> _Directions for this task_:
Go through the listing below from the line containing "splay to 180s" to its last line, retyping each line exactly and nothing else.

━━━━━━━━━━

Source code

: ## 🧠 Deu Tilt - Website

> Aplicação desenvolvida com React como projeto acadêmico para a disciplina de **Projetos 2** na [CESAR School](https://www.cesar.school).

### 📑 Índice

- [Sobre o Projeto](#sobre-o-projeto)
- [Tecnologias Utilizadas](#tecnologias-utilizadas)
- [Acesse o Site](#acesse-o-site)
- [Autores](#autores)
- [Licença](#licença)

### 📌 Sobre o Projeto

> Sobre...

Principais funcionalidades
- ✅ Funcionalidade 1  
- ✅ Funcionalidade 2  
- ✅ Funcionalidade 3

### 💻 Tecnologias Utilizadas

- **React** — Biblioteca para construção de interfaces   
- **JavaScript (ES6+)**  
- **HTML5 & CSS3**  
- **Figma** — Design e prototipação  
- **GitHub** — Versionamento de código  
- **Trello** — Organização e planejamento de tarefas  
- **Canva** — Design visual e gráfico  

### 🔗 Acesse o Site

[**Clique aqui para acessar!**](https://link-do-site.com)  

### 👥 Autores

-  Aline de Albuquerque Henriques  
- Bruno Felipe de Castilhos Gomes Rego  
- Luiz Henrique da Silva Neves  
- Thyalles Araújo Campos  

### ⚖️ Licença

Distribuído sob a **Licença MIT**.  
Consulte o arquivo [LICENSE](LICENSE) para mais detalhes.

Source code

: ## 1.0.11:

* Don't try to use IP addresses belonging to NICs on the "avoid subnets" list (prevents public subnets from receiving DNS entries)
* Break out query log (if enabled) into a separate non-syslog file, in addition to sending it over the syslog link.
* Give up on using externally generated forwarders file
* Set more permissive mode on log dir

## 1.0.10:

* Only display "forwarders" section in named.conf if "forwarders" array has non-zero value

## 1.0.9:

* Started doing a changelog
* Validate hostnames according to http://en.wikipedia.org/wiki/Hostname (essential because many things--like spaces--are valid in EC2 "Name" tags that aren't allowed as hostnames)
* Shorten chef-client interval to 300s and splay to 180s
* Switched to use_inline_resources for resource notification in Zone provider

━━━━━━━━━━

> _Reply to the exercise_:
* Shorten chef-client interval to 300s and splay to 180s
* Switched to use_inline_resources for resource notification in Zone provider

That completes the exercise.